▸ **WORK TASK**: In the records that follow, find each line containing "origin" and copy it.

▸ **Stored dataset items**:

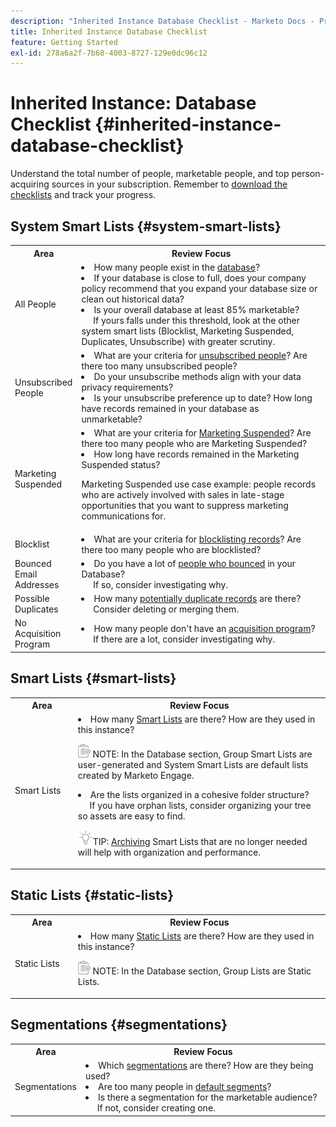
 ```yaml
---
description: "Inherited Instance Database Checklist - Marketo Docs - Product Documentation"
title: Inherited Instance Database Checklist
feature: Getting Started
exl-id: 278a6a2f-7b68-4003-8727-129e0dc96c12
---
```

# Inherited Instance: Database Checklist {#inherited-instance-database-checklist}

Understand the total number of people, marketable people, and top person-acquiring sources in your subscription. Remember to [download the checklists](/help/marketo/getting-started/inheriting-a-marketo-engage-instance/assets/adobe-marketo-engage-inherited-instance-admin-checklist.xlsx) and track your progress.

## System Smart Lists {#system-smart-lists}

<table style="table-layout:auto">
 <tbody>
  <tr>
   <th style="width:20%">Area</th>
   <th>Review Focus</th>
  </tr>
  <tr>
   <td>All People</td>
   <td><li>How many people exist in the <a href="/help/marketo/product-docs/core-marketo-concepts/smart-lists-and-static-lists/managing-people-in-smart-lists/database-dashboard.md" target="_blank">database</a>?</li>
<li>If your database is close to full, does your company policy recommend that you expand your database size or clean out historical data?</li>
<li>Is your overall database at least 85% marketable?
<br/>&nbsp;&nbsp;&nbsp;&nbsp;&nbsp;If yours falls under this threshold, look at the other system smart lists (Blocklist, Marketing Suspended, Duplicates, Unsubscribe) with greater scrutiny.</li></td>
  </tr>
  <tr>
   <td>Unsubscribed People</td>
   <td><li>What are your criteria for <a href="/help/marketo/product-docs/email-marketing/deliverability/understanding-unsubscribe.md#marketing-suspended" target="_blank">unsubscribed people</a>? Are there too many unsubscribed people?</li>
<li>Do your unsubscribe methods align with your data privacy requirements?</li>
<li>Is your unsubscribe preference up to date? How long have records remained in your database as unmarketable?</li></td>
  </tr>
  <tr>
   <td>Marketing Suspended</td>
   <td><li>What are your criteria for <a href="/help/marketo/product-docs/email-marketing/deliverability/durable-unsubscribe.md#marketing-suspended" target="_blank">Marketing Suspended</a>? Are there too many people who are Marketing Suspended?</li>
<li>How long have records remained in the Marketing Suspended status?</li>
<p>Marketing Suspended use case example: people records who are actively involved with sales in late-stage opportunities that you want to suppress marketing communications for.</td>
  </tr>
   <tr>
   <td>Blocklist</td>
   <td><li>What are your criteria for <a href="/help/marketo/product-docs/core-marketo-concepts/smart-lists-and-static-lists/managing-people-in-smart-lists/add-person-to-blocklist.md" target="_blank">blocklisting records</a>? Are there too many people who are blocklisted?</li></td>
  </tr>
  <tr>
   <td>Bounced Email Addresses</td>
   <td><li>Do you have a lot of <a href="/help/marketo/product-docs/email-marketing/deliverability/hard-and-soft-bounces-in-email.md" target="_blank">people who bounced</a> in your Database?
   <br/>&nbsp;&nbsp;&nbsp;&nbsp;&nbsp;If so, consider investigating why.</li></td></li></td>
  </tr>
  <tr>
   <td>Possible Duplicates</td>
   <td><li>How many <a href="/help/marketo/product-docs/core-marketo-concepts/smart-lists-and-static-lists/managing-people-in-smart-lists/find-and-merge-duplicate-people.md" target="_blank">potentially duplicate records</a> are there?
   <br/>&nbsp;&nbsp;&nbsp;&nbsp;&nbsp;Consider deleting or merging them.</li></td>
  </tr>
   <tr>
   <td>No Acquisition Program</td>
   <td><li>How many people don't have an <a href="/help/marketo/product-docs/core-marketo-concepts/programs/creating-programs/understanding-program-membership.md#acquisition-program" target="_blank">acquisition program</a>?
   <br/>&nbsp;&nbsp;&nbsp;&nbsp;&nbsp;If there are a lot, consider investigating why.</li></td>
  </tr>
 </tbody>
</table>

## Smart Lists {#smart-lists}

<table style="table-layout:auto">
 <tbody>
  <tr>
   <th style="width:20%">Area</th>
   <th>Review Focus</th>
  </tr>
  <tr>
   <td>Smart Lists</td>
   <td><li>How many <a href="/help/marketo/product-docs/core-marketo-concepts/smart-lists-and-static-lists/understanding-smart-lists.md" target="_blank">Smart Lists</a> are there? How are they used in this instance?</li>
   <p><img src="assets/note-icon.png" alt="note icon"> NOTE: In the Database section, Group Smart Lists are user-generated and System Smart Lists are default lists created by Marketo Engage.
<li>Are the lists organized in a cohesive folder structure?
<br/>&nbsp;&nbsp;&nbsp;&nbsp;&nbsp;If you have orphan lists, consider organizing your tree so assets are easy to find.</li>
<p><img src="assets/tip-icon.png" alt="tip icon">TIP: <a href="/help/marketo/product-docs/core-marketo-concepts/miscellaneous/understanding-folders.md#archive-a-folder" target="_blank">Archiving</a> Smart Lists that are no longer needed will help with organization and performance.</td>
  </tr>
 </tbody>
</table>

## Static Lists {#static-lists}

<table style="table-layout:auto">
 <tbody>
  <tr>
   <th style="width:20%">Area</th>
   <th>Review Focus</th>
  </tr>
  <tr>
   <td>Static Lists</td>
   <td><li>How many <a href="/help/marketo/product-docs/core-marketo-concepts/smart-lists-and-static-lists/static-lists/understanding-static-lists.md" target="_blank">Static Lists</a> are there? How are they used in this instance?</li>
   <p><img src="assets/note-icon.png" alt="note icon"> NOTE: In the Database section, Group Lists are Static Lists.</td>
  </tr>
 </tbody>
</table>

## Segmentations {#segmentations}

<table style="table-layout:auto">
 <tbody>
  <tr>
   <th style="width:20%">Area</th>
   <th>Review Focus</th>
  </tr>
  <tr>
   <td>Segmentations</td>
   <td><li>Which <a href="/help/marketo/product-docs/personalization/segmentation-and-snippets/segmentation/create-a-segmentation.md" target="_blank">segmentations</a> are there? How are they being used?</li>
<li>Are too many people in <a href="/help/marketo/product-docs/personalization/segmentation-and-snippets/segmentation/segmentation-order-priority.md" target="_blank">default segments</a>?</li>
<li>Is there a segmentation for the marketable audience?
<br/>&nbsp;&nbsp;&nbsp;&nbsp;&nbsp;If not, consider creating one.</li></td>
  </tr>
 </tbody>
</table>
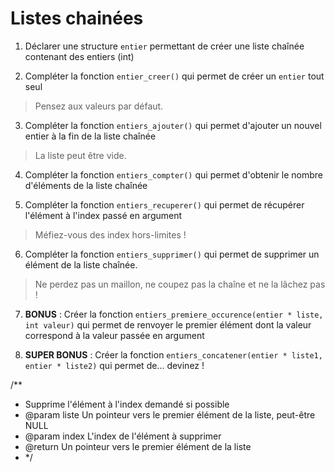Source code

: # Listes chainées

1) Déclarer une structure ```entier``` permettant de créer une liste chaînée contenant des entiers (int)

2) Compléter la fonction ```entier_creer()``` qui permet de créer un ```entier``` tout seul

> Pensez aux valeurs par défaut.

3) Compléter la fonction ```entiers_ajouter()``` qui permet d'ajouter un nouvel entier à la fin de la liste chaînée

> La liste peut être vide.

4) Compléter la fonction ```entiers_compter()``` qui permet d'obtenir le nombre d'éléments de la liste chaînée

5) Compléter la fonction ```entiers_recuperer()``` qui permet de récupérer l'élément à l'index passé en argument

> Méfiez-vous des index hors-limites !

6) Compléter la fonction ```entiers_supprimer()``` qui permet de supprimer un élément de la liste chaînée.

> Ne perdez pas un maillon, ne coupez pas la chaîne et ne la lâchez pas !

7) **BONUS** : Créer la fonction ```entiers_premiere_occurence(entier * liste, int valeur)``` qui permet de renvoyer le premier élément dont la valeur correspond à la valeur passée en argument

8) **SUPER BONUS** : Créer la fonction ```entiers_concatener(entier * liste1, entier * liste2)``` qui permet de... devinez !

/**
 * Supprime l'élément à l'index demandé si possible
 * @param liste Un pointeur vers le premier élément de la liste, peut-être NULL
 * @param index L'index de l'élément à supprimer
 * @return Un pointeur vers le premier élément de la liste
 * */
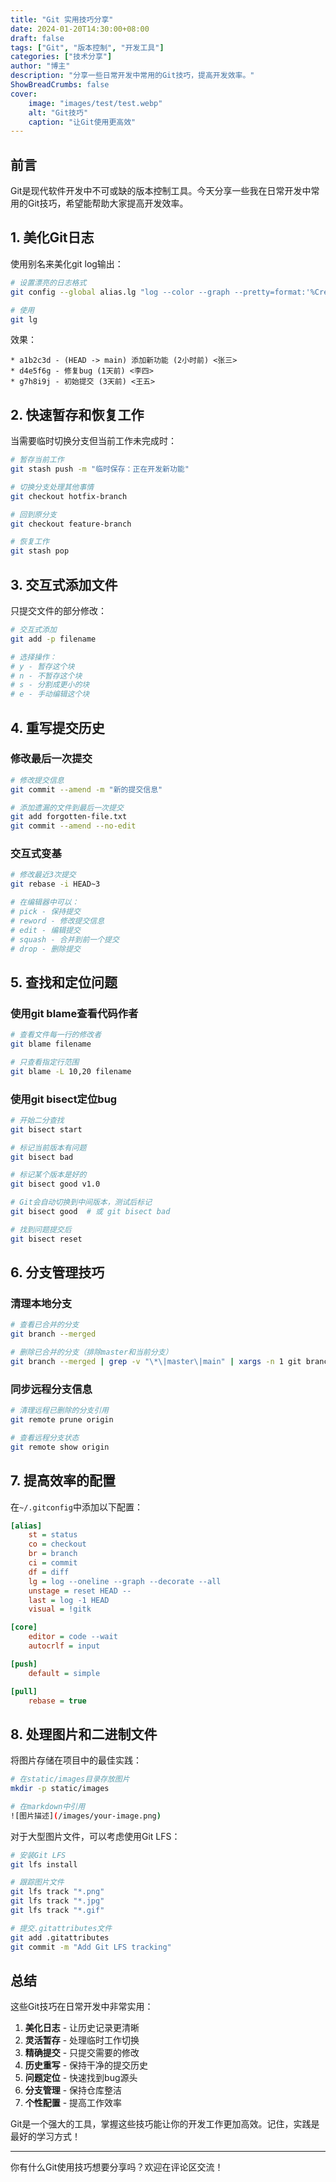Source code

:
 ```yaml
---
title: "Git 实用技巧分享"
date: 2024-01-20T14:30:00+08:00
draft: false
tags: ["Git", "版本控制", "开发工具"]
categories: ["技术分享"]
author: "博主"
description: "分享一些日常开发中常用的Git技巧，提高开发效率。"
ShowBreadCrumbs: false
cover:
    image: "images/test/test.webp"
    alt: "Git技巧"
    caption: "让Git使用更高效"
---
```


## 前言

Git是现代软件开发中不可或缺的版本控制工具。今天分享一些我在日常开发中常用的Git技巧，希望能帮助大家提高开发效率。

## 1. 美化Git日志

使用别名来美化git log输出：

```bash
# 设置漂亮的日志格式
git config --global alias.lg "log --color --graph --pretty=format:'%Cred%h%Creset -%C(yellow)%d%Creset %s %Cgreen(%cr) %C(bold blue)<%an>%Creset' --abbrev-commit"

# 使用
git lg
```

效果：
```
* a1b2c3d - (HEAD -> main) 添加新功能 (2小时前) <张三>
* d4e5f6g - 修复bug (1天前) <李四>
* g7h8i9j - 初始提交 (3天前) <王五>
```

## 2. 快速暂存和恢复工作

当需要临时切换分支但当前工作未完成时：

```bash
# 暂存当前工作
git stash push -m "临时保存：正在开发新功能"

# 切换分支处理其他事情
git checkout hotfix-branch

# 回到原分支
git checkout feature-branch

# 恢复工作
git stash pop
```

## 3. 交互式添加文件

只提交文件的部分修改：

```bash
# 交互式添加
git add -p filename

# 选择操作：
# y - 暂存这个块
# n - 不暂存这个块
# s - 分割成更小的块
# e - 手动编辑这个块
```

## 4. 重写提交历史

### 修改最后一次提交
```bash
# 修改提交信息
git commit --amend -m "新的提交信息"

# 添加遗漏的文件到最后一次提交
git add forgotten-file.txt
git commit --amend --no-edit
```

### 交互式变基
```bash
# 修改最近3次提交
git rebase -i HEAD~3

# 在编辑器中可以：
# pick - 保持提交
# reword - 修改提交信息
# edit - 编辑提交
# squash - 合并到前一个提交
# drop - 删除提交
```

## 5. 查找和定位问题

### 使用git blame查看代码作者
```bash
# 查看文件每一行的修改者
git blame filename

# 只查看指定行范围
git blame -L 10,20 filename
```

### 使用git bisect定位bug
```bash
# 开始二分查找
git bisect start

# 标记当前版本有问题
git bisect bad

# 标记某个版本是好的
git bisect good v1.0

# Git会自动切换到中间版本，测试后标记
git bisect good  # 或 git bisect bad

# 找到问题提交后
git bisect reset
```

## 6. 分支管理技巧

### 清理本地分支
```bash
# 查看已合并的分支
git branch --merged

# 删除已合并的分支（排除master和当前分支）
git branch --merged | grep -v "\*\|master\|main" | xargs -n 1 git branch -d
```

### 同步远程分支信息
```bash
# 清理远程已删除的分支引用
git remote prune origin

# 查看远程分支状态
git remote show origin
```

## 7. 提高效率的配置

在`~/.gitconfig`中添加以下配置：

```ini
[alias]
    st = status
    co = checkout
    br = branch
    ci = commit
    df = diff
    lg = log --oneline --graph --decorate --all
    unstage = reset HEAD --
    last = log -1 HEAD
    visual = !gitk

[core]
    editor = code --wait
    autocrlf = input

[push]
    default = simple

[pull]
    rebase = true
```

## 8. 处理图片和二进制文件

将图片存储在项目中的最佳实践：

```bash
# 在static/images目录存放图片
mkdir -p static/images

# 在markdown中引用
![图片描述](/images/your-image.png)
```

对于大型图片文件，可以考虑使用Git LFS：

```bash
# 安装Git LFS
git lfs install

# 跟踪图片文件
git lfs track "*.png"
git lfs track "*.jpg"
git lfs track "*.gif"

# 提交.gitattributes文件
git add .gitattributes
git commit -m "Add Git LFS tracking"
```

## 总结

这些Git技巧在日常开发中非常实用：

1. **美化日志** - 让历史记录更清晰
2. **灵活暂存** - 处理临时工作切换
3. **精确提交** - 只提交需要的修改
4. **历史重写** - 保持干净的提交历史
5. **问题定位** - 快速找到bug源头
6. **分支管理** - 保持仓库整洁
7. **个性配置** - 提高工作效率

Git是一个强大的工具，掌握这些技巧能让你的开发工作更加高效。记住，实践是最好的学习方式！

---

你有什么Git使用技巧想要分享吗？欢迎在评论区交流！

▸ **ANSWER SECTION**:
git remote prune origin
git remote show origin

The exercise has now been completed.